On the other hand, a recent clinical practice guideline recommends that both corticosteroid injection and over-the-counter arch support/heel cups should be considered as part of initial treatment options [9].

However, corticosteroid injection may have side-effects such as tendon rupture, local skin atrophy, facial flushing, post-injection pain, hyperglycemia, sepsis, and hypersensitivity reactions [30,31,32]. Specifically, injections of corticosteroid into the medial lobe of the calcaneus can lead to irreversible atrophy of the fat pad of the heel, which, in turn, leads to patient disability [30, 31, 33] Therefore, the laser therapy may present a painless physical therapy option, that allows recovery from PF and decreases the possibility of side effects due to corticosteroid injection. Silicone insoles and stretching of the plantar fascia are considered to be one of the hallmark treatments in the management of plantar fasciitis [33]. Recalcitrant cases even after adequate conservative treatment are may be the appropriate patient group for laser combination therapies.

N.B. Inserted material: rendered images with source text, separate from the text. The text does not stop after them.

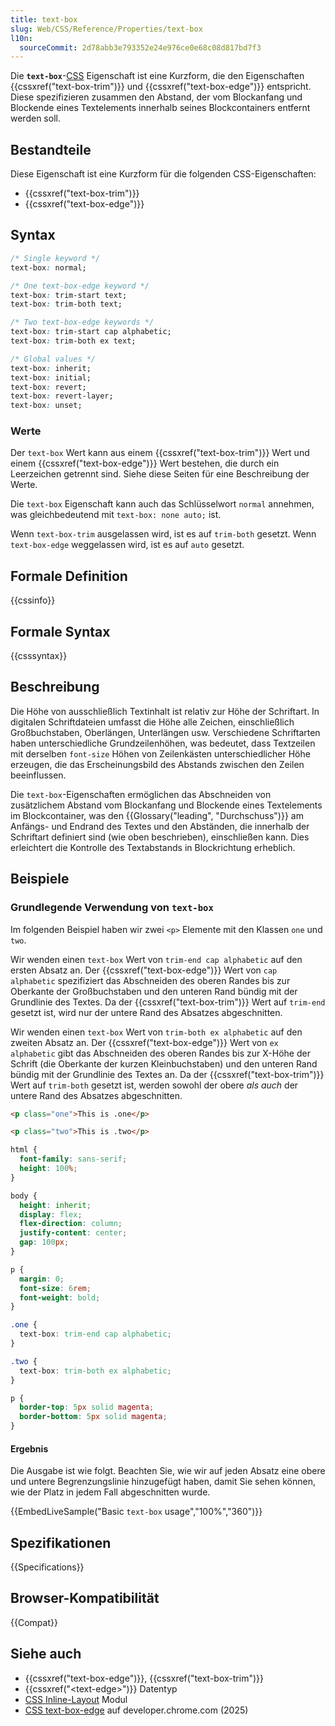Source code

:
 ```yaml
---
title: text-box
slug: Web/CSS/Reference/Properties/text-box
l10n:
  sourceCommit: 2d78abb3e793352e24e976ce0e68c08d817bd7f3
---
```


Die **`text-box`**-[CSS](/de/docs/Web/CSS) Eigenschaft ist eine Kurzform, die den Eigenschaften {{cssxref("text-box-trim")}} und {{cssxref("text-box-edge")}} entspricht. Diese spezifizieren zusammen den Abstand, der vom Blockanfang und Blockende eines Textelements innerhalb seines Blockcontainers entfernt werden soll.

## Bestandteile

Diese Eigenschaft ist eine Kurzform für die folgenden CSS-Eigenschaften:

- {{cssxref("text-box-trim")}}
- {{cssxref("text-box-edge")}}

## Syntax

```css
/* Single keyword */
text-box: normal;

/* One text-box-edge keyword */
text-box: trim-start text;
text-box: trim-both text;

/* Two text-box-edge keywords */
text-box: trim-start cap alphabetic;
text-box: trim-both ex text;

/* Global values */
text-box: inherit;
text-box: initial;
text-box: revert;
text-box: revert-layer;
text-box: unset;
```

### Werte

Der `text-box` Wert kann aus einem {{cssxref("text-box-trim")}} Wert und einem {{cssxref("text-box-edge")}} Wert bestehen, die durch ein Leerzeichen getrennt sind. Siehe diese Seiten für eine Beschreibung der Werte.

Die `text-box` Eigenschaft kann auch das Schlüsselwort `normal` annehmen, was gleichbedeutend mit `text-box: none auto;` ist.

Wenn `text-box-trim` ausgelassen wird, ist es auf `trim-both` gesetzt. Wenn `text-box-edge` weggelassen wird, ist es auf `auto` gesetzt.

## Formale Definition

{{cssinfo}}

## Formale Syntax

{{csssyntax}}

## Beschreibung

Die Höhe von ausschließlich Textinhalt ist relativ zur Höhe der Schriftart. In digitalen Schriftdateien umfasst die Höhe alle Zeichen, einschließlich Großbuchstaben, Oberlängen, Unterlängen usw. Verschiedene Schriftarten haben unterschiedliche Grundzeilenhöhen, was bedeutet, dass Textzeilen mit derselben `font-size` Höhen von Zeilenkästen unterschiedlicher Höhe erzeugen, die das Erscheinungsbild des Abstands zwischen den Zeilen beeinflussen.

Die `text-box`-Eigenschaften ermöglichen das Abschneiden von zusätzlichem Abstand vom Blockanfang und Blockende eines Textelements im Blockcontainer, was den {{Glossary("leading", "Durchschuss")}} am Anfängs- und Endrand des Textes und den Abständen, die innerhalb der Schriftart definiert sind (wie oben beschrieben), einschließen kann. Dies erleichtert die Kontrolle des Textabstands in Blockrichtung erheblich.

## Beispiele

### Grundlegende Verwendung von `text-box`

Im folgenden Beispiel haben wir zwei `<p>` Elemente mit den Klassen `one` und `two`.

Wir wenden einen `text-box` Wert von `trim-end cap alphabetic` auf den ersten Absatz an. Der {{cssxref("text-box-edge")}} Wert von `cap alphabetic` spezifiziert das Abschneiden des oberen Randes bis zur Oberkante der Großbuchstaben und den unteren Rand bündig mit der Grundlinie des Textes. Da der {{cssxref("text-box-trim")}} Wert auf `trim-end` gesetzt ist, wird nur der untere Rand des Absatzes abgeschnitten.

Wir wenden einen `text-box` Wert von `trim-both ex alphabetic` auf den zweiten Absatz an. Der {{cssxref("text-box-edge")}} Wert von `ex alphabetic` gibt das Abschneiden des oberen Randes bis zur X-Höhe der Schrift (die Oberkante der kurzen Kleinbuchstaben) und den unteren Rand bündig mit der Grundlinie des Textes an. Da der {{cssxref("text-box-trim")}} Wert auf `trim-both` gesetzt ist, werden sowohl der obere _als auch_ der untere Rand des Absatzes abgeschnitten.

```html hidden
<p class="one">This is .one</p>

<p class="two">This is .two</p>
```

```css hidden
html {
  font-family: sans-serif;
  height: 100%;
}

body {
  height: inherit;
  display: flex;
  flex-direction: column;
  justify-content: center;
  gap: 100px;
}

p {
  margin: 0;
  font-size: 6rem;
  font-weight: bold;
}
```

```css
.one {
  text-box: trim-end cap alphabetic;
}

.two {
  text-box: trim-both ex alphabetic;
}

p {
  border-top: 5px solid magenta;
  border-bottom: 5px solid magenta;
}
```

#### Ergebnis

Die Ausgabe ist wie folgt. Beachten Sie, wie wir auf jeden Absatz eine obere und untere Begrenzungslinie hinzugefügt haben, damit Sie sehen können, wie der Platz in jedem Fall abgeschnitten wurde.

{{EmbedLiveSample("Basic `text-box` usage","100%","360")}}

## Spezifikationen

{{Specifications}}

## Browser-Kompatibilität

{{Compat}}

## Siehe auch

- {{cssxref("text-box-edge")}}, {{cssxref("text-box-trim")}}
- {{cssxref("&lt;text-edge&gt;")}} Datentyp
- [CSS Inline-Layout](/de/docs/Web/CSS/CSS_inline_layout) Modul
- [CSS text-box-edge](https://developer.chrome.com/blog/css-text-box-trim) auf developer.chrome.com (2025)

There were some limitations to this study. The lack of a control group was the main limitation of our study. Second, a short follow-up duration may be a limitation. However, a systematic review with meta-analysis that evaluated the effectiveness of conservative treatments of PF, demonstrated that follow-up durations change from 1 week to 6 months in different studies [33]. Third, the lack of ultra-sonographic findings of PF could also be considered a limitation. Fourth, the optimal frequency, dose, and wavelength of LLLT and HILT are not known. We have conducted a pilot study of the duration, dose, and wavelength of laser applications; further studies may be needed in the future to determine optimal treatment.

In conclusion, both HILT and LLLT improved pain levels, function, and quality of life in individuals with PF. HILT has a more significant treatment effect than LLLT on PF.